Ride-sharing giant Uber “interfered with” the privacy of 1.2m Australians when it paid cybercriminals $135,000 ($US100,000) to delete stolen data and keep quiet about a massive 2016 data breach, the Office of the Australian Information Commissioner (OAIC) has ruled after a five-year investigation complicated by what the OAIC euphemistically called “significant jurisdictional matters”.

Those “matters” related to the claim of US-based parent company Uber Technologies and Dutch holding company Uber B.V. – to which revenues from Australia and other countries are funnelled – that its overseas location freed it from legal obligations to protect the data of Australian customers.
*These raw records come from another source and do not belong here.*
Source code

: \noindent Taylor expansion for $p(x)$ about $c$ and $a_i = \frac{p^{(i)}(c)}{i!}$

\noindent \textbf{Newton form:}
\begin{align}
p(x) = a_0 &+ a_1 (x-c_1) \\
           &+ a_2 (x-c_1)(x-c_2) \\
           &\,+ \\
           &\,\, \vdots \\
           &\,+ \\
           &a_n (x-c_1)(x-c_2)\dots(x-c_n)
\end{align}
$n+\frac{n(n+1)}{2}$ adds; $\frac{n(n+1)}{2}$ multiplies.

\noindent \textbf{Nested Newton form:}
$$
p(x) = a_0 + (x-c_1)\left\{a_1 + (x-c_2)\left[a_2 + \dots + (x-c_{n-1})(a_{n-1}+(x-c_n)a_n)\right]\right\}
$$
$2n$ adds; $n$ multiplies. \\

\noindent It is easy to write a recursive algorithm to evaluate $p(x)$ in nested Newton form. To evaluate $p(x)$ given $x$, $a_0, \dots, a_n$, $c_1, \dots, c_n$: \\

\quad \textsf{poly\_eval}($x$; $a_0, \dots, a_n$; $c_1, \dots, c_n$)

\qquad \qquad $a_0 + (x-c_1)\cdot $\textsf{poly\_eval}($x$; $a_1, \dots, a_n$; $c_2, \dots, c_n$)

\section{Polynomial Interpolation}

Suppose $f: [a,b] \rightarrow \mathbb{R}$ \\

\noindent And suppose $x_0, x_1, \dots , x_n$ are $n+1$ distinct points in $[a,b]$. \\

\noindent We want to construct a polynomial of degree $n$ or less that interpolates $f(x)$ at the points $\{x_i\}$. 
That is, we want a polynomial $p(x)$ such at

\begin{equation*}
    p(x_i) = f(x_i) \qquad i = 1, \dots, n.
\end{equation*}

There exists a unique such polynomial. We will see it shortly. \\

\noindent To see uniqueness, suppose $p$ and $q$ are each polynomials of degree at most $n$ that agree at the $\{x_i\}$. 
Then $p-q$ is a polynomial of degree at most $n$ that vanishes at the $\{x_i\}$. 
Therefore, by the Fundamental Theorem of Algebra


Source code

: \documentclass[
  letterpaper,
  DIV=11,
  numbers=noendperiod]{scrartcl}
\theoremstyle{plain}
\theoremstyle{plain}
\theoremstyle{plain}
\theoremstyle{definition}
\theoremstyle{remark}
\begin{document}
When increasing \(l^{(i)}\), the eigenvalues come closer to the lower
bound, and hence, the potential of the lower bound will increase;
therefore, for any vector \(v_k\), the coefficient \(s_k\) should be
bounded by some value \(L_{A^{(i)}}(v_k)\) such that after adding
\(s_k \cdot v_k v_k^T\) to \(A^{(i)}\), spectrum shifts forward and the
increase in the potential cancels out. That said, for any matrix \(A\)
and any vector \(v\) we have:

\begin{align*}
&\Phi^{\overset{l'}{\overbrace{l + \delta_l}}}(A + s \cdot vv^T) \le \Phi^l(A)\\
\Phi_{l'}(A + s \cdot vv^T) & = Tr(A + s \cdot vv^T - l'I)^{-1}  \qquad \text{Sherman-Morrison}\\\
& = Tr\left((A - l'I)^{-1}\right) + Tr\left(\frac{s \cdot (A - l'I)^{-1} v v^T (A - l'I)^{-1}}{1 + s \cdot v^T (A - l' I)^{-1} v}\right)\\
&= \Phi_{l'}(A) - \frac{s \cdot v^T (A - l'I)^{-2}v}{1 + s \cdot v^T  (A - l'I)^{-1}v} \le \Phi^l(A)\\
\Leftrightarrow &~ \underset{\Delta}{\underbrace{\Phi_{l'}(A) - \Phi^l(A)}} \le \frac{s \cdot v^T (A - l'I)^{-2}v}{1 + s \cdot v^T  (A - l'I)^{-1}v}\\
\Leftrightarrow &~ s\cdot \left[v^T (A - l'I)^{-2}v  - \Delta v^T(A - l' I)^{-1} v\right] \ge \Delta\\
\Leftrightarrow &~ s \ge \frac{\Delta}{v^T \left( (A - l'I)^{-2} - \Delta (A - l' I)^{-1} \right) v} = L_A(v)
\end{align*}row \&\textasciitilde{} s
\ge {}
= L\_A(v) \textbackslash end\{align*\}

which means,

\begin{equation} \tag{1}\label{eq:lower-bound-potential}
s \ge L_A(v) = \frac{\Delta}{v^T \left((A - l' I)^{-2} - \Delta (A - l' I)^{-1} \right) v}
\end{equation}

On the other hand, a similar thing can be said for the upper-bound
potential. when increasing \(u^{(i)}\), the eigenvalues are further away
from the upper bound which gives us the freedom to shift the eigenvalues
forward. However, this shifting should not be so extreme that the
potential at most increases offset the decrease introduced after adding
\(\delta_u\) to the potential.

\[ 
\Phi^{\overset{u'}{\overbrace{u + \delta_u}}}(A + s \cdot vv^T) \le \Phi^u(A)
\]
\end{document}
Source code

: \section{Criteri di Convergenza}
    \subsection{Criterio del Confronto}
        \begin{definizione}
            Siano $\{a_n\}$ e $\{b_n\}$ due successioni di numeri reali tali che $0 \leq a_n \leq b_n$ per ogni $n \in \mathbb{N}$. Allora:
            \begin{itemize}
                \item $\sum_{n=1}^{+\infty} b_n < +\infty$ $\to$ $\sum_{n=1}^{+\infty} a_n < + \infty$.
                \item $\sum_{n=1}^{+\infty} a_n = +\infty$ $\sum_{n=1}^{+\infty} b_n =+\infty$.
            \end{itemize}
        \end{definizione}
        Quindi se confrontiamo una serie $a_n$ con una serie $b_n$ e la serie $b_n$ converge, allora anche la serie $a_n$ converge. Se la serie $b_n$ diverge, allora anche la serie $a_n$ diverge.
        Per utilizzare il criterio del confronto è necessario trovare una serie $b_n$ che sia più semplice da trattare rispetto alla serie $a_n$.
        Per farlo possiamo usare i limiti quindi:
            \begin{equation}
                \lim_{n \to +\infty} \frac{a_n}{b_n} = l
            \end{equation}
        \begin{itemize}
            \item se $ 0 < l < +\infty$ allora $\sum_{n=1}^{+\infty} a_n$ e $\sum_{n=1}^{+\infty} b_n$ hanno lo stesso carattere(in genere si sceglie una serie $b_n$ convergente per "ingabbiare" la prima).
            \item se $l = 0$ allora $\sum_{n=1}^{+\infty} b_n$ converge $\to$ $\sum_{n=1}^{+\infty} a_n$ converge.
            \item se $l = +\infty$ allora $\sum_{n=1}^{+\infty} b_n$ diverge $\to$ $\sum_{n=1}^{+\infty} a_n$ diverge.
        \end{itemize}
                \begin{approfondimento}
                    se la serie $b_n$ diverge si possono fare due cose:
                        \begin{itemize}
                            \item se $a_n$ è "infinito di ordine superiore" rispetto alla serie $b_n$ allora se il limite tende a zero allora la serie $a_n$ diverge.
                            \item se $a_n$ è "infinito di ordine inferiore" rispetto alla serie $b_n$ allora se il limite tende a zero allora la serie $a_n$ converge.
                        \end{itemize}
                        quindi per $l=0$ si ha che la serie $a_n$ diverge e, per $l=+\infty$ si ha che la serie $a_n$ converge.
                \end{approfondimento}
That data, which had been collected about 1.2m Australian drivers and passengers in the leadup to the October 2016 breach by cybercriminals, had been moved offshore before being compromised along with data on more than 55 million other Uber customers and drivers.

In a stunning lapse of judgement – and a poor reading of data breach disclosure laws that one technology academic called “amateur hour” – Uber paid the cybercriminals what it called a “bug bounty” in exchange for assertions they had deleted the data.

Uber did not disclose the data breach until November 2017, when revelations of the company’s malfeasance emerged – causing a maelstrom of litigation that included class-action lawsuits by the US government and all 50 states, investigations by regulators around the world, and the resignation of several key executives.

Newly appointed president Jeff Jones quit Uber after just seven months, citing a long list of controversies around the “destructive” culture at the company, which settled the litigation in late 2018 by paying a $200m ($US148m) penalty.

OAIC’s ruling, which comes nearly three years later, adds a series of Australian Privacy Act 1988 breaches to Uber’s rap sheet – although the OAIC has not imposed any financial penalties on the company for its callous disregard for Australia’s privacy laws.

The UK Information Commissioner’s Office, by contrast, fined Uber over $715,000 (£385,000) for the impact of the “avoidable data security flaws” on 2.7m UK citizens.

Australian Information Commissioner Angeline Falk, by contrast, was focused on ensuring such a breach doesn’t happen again.

“We need to ensure that in future Uber protects the personal information of Australians in line with the Privacy Act,” she said in announcing the finding that Uber had “interfered with” Australians’ privacy.

A data-sovereignty loophole?

In flagging several violations of the Australian Privacy Principles (APPs), the OAIC ruled that Uber had failed to take reasonable steps to protect the compromised Australians’ personal information from unauthorised access – violating APP 11.1 – or to take reasonable steps to “destroy or de-identify personal information they held”, violating APP 11.2.

Noting jurisdictional issues that had prolonged the investigation considerably, Falk said, “the matter also raises complex issues around the application of the Privacy Act to overseas-based companies that outsource the handling of Australians’ personal information to other companies within their corporate group.”

The newly-released formal determination orders Uber to develop and maintain a formal data retention and destruction policy, information security program, and incident response plan that “will ensure the companies comply with the APPs”.

Yet the APPs already include mechanisms to deal with the overseas flow of data about Australians – with APP 8 outlining an “accountability approach” and extraterritoriality provisions that, the OAIC noted in a recent submission to the Privacy Act Review Issues Paper.

These provisions allow data to be transferred across jurisdictional borders where “the APP entity reasonably believes that the overseas recipient is subject to a law or binding scheme” with similar privacy protections.

Many US states and the Dutch government require companies to disclose data breaches, and experts have pointed out that Uber was subject to reporting obligations – but simply ignored them for the year until the breach was disclosed, in a decision that then-Illinois attorney General Lisa Madigan called “just inexcusable”.

Despite the complexities involved in the Uber case, the OAIC argued in its earlier submission that the accountability approach “remains an appropriate way of enabling personal information to flow overseas, whilst ensuring there are meaningful redress mechanisms available to Australians.”

“This is an important mechanism to ensure that individuals’ personal information is still protected in situations where the Privacy Act may not have extraterritorial jurisdiction.”

Uber speaks

In a statement to Information Age, an Uber spokesperson said: “We welcome this resolution to the 2016 data incident. We learn from our mistakes and reiterate our commitment to continue to earn the trust of users.

“We have made a number of technical improvements to the security of our systems, including obtaining ISO 27001 certification of our core rides business information systems and updating internal security policies, as well as making significant changes in leadership, since this incident in 2016.

“We are confident that these changes in security and governance will address the determination made by the OAIC, and will work with a third-party assessor to implement any further changes required."

Uber added it has "already completed an independent assessment of its Information Security Program pursuant to the US Attorneys’ General judgment, which found that Uber’s safeguards are appropriate to its size and complexity, the nature and scope of its activities, and the sensitivity of personal information of riders and drivers that it maintains, and that Uber maintained an Information Security Program reasonably designed to protect the security, integrity, and confidentiality of the personal information of its riders and drivers."